-- Task description --
From the data underneath, reproduce exactly the stretch that begins at the line with "Hello! I'm Go7hic." and ends after the line with "I’m currently learning".

-- Collected data --

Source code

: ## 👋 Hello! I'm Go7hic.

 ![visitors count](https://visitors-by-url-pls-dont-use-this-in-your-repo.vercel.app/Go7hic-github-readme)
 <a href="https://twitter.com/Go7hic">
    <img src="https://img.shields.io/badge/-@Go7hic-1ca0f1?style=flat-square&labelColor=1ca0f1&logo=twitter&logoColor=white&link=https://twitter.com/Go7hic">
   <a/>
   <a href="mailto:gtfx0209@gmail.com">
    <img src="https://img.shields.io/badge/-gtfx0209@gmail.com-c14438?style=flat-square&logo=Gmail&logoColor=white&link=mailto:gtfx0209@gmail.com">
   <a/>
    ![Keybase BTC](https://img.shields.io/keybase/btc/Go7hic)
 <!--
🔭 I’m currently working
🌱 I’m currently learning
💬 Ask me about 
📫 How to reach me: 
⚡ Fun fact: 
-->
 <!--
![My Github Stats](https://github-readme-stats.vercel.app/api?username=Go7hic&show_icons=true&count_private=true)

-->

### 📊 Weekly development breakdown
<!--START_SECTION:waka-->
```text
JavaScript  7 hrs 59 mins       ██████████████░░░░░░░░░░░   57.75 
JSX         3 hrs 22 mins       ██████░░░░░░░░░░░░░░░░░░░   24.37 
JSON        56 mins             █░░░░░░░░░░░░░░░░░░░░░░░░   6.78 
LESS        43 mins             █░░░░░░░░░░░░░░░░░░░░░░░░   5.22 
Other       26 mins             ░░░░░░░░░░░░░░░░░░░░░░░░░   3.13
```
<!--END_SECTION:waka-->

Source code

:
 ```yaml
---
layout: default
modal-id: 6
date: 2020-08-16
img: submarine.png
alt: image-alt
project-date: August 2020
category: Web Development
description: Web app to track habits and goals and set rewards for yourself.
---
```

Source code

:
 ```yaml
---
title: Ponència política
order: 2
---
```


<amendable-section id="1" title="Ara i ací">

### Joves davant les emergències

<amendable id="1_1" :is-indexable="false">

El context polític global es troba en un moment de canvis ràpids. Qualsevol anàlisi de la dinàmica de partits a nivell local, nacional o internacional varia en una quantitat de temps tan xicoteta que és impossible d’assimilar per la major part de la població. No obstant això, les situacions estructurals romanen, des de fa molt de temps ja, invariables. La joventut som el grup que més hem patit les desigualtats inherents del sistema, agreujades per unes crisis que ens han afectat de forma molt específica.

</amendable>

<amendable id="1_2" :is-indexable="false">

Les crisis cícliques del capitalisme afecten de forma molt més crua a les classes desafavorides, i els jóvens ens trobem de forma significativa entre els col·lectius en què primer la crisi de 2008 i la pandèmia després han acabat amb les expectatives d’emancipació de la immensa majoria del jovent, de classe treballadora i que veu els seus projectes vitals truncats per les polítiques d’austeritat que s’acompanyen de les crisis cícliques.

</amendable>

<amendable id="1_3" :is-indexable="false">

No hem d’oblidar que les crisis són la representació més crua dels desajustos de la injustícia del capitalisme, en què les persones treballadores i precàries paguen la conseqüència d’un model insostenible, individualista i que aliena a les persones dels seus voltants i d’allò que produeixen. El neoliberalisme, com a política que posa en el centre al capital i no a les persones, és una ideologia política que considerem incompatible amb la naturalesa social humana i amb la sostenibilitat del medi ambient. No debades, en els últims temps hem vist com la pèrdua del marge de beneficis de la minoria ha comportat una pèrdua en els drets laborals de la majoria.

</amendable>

-- Written response --
: ## 👋 Hello! I'm Go7hic.

 ![visitors count](https://visitors-by-url-pls-dont-use-this-in-your-repo.vercel.app/Go7hic-github-readme)
 <a href="https://twitter.com/Go7hic">
    <img src="https://img.shields.io/badge/-@Go7hic-1ca0f1?style=flat-square&labelColor=1ca0f1&logo=twitter&logoColor=white&link=https://twitter.com/Go7hic">
   <a/>
   <a href="mailto:gtfx0209@gmail.com">
    <img src="https://img.shields.io/badge/-gtfx0209@gmail.com-c14438?style=flat-square&logo=Gmail&logoColor=white&link=mailto:gtfx0209@gmail.com">
   <a/>
    ![Keybase BTC](https://img.shields.io/keybase/btc/Go7hic)
 <!--
🔭 I’m currently working
🌱 I’m currently learning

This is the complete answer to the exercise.